Objectives The aim of this study was to characterize the clinical, biochemical and immunological features of SSc patients with muscle involvement and to find any correlations amongst them.

Methods We retrospectively analysed data for 18 SSc patients with myopathy out of 254 SSc patients followed between 2000 and 2016 in a Romanian academic hospital centre. All patients fulfilled the ACR/EULAR criteria for the diagnosis of SSc and had a history of myopathy. Myopathy was defined as the presence of muscle weakness, myalgia, with creatine kinase (CK) and/or lactate dehydrogenase (LDH) level >2N (two times the upper normal range). Clinical, biochemical and immunological parameters were assessed by descriptive statistics, logistic regression and Chi-square test.

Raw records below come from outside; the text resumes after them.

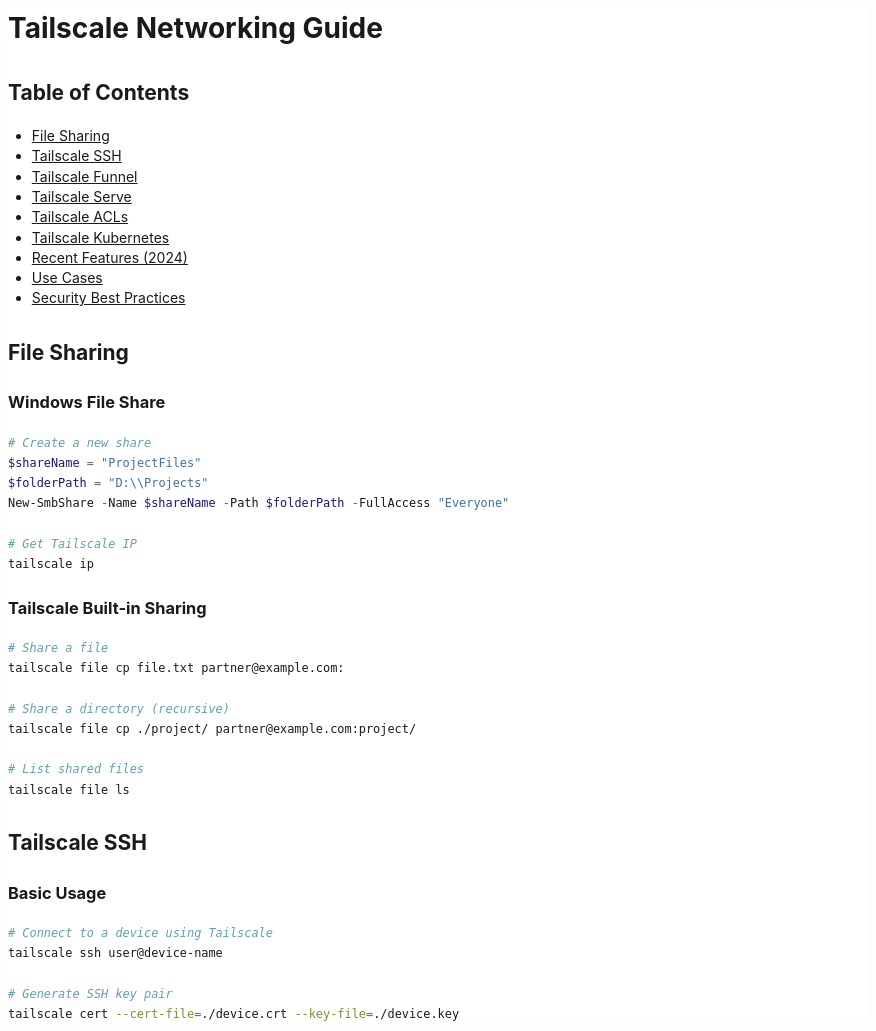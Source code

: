 # Tailscale Networking Guide

## Table of Contents
- [File Sharing](#file-sharing)
- [Tailscale SSH](#tailscale-ssh)
- [Tailscale Funnel](#tailscale-funnel)
- [Tailscale Serve](#tailscale-serve)
- [Tailscale ACLs](#tailscale-acls)
- [Tailscale Kubernetes](#tailscale-kubernetes)
- [Recent Features (2024)](#recent-features-2024)
- [Use Cases](#use-cases)
- [Security Best Practices](#security-best-practices)

## File Sharing

### Windows File Share
```powershell
# Create a new share
$shareName = "ProjectFiles"
$folderPath = "D:\\Projects"
New-SmbShare -Name $shareName -Path $folderPath -FullAccess "Everyone"

# Get Tailscale IP
tailscale ip
```

### Tailscale Built-in Sharing
```bash
# Share a file
tailscale file cp file.txt partner@example.com:

# Share a directory (recursive)
tailscale file cp ./project/ partner@example.com:project/

# List shared files
tailscale file ls
```

## Tailscale SSH

### Basic Usage
```bash
# Connect to a device using Tailscale
tailscale ssh user@device-name

# Generate SSH key pair
tailscale cert --cert-file=./device.crt --key-file=./device.key
```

Results The prevalence of myopathy was 7.0%. General features in myopathy-SSc patients are detailed in Table 1. Male sex represents a risk factor for muscle involvement (OR=38.2, p-value<0.001). The ratio of diffuse subtype to the limited subtype was 0.8. The major organ involvement associated with myopathy was lung fibrosis (55.5%). Most prevalent autoantibody was anti-Scl70 (44.4%). The onset of muscle symptoms occurred within a median of 1.6 years (range 0–12 years) after SSc diagnosis. Among the studied patients, 12 (66.6%) had muscle weakness, and 13 (72.2%) had myalgia. CK and LDH levels were elevated in 16 (88.88%) and 18 (100%) cases, respectively. AST level values were found to be slightly higher than ALT ones but not statistically significant (p-value=0.15). A positive correlation was found between levels of LDH and AST (Pearson coefficient=0.72) and between CK and LDH (Pearson coefficient=0.66). No association was identified with inflammatory parameters.

Conclusions This study emphasizes the fact that male SSc patients are at increased risk of developing myopathy. Although the prevalence of muscle involvement was quite low than reported in other cohort series, the results are similar to the more recent publications [3]. We showed that myopathy occurred more often in anti-Scl70 positive patients and that anti-centromere wasn't present at all. All patients should be carefully assessed for muscle involvement in the first years of SSc diagnosis and screened for lung fibrosis, regardless of cutaneous subtype of the disease.

References

  1. Systemic sclerosis: current pathogenetic concepts and future prospects for targeted therapy. Lancet 1996; 347:1453.

  2. Paik, J., Mammen, A., Wigley, F. and Gelber A. Myopathy in scleroderma, its identification, prevalence, and treatment: lessons learned from cohort studies. Curr Opin Rheumatol 26: 124–130.

  3. RaB Ranque, A Bérezné, V Le-Guern, C Pagnoux et al. Myopathies related to systemic sclerosis: a case–control study of associated clinical and immunological features. Scand J Rheumatol 2010;39:498–505.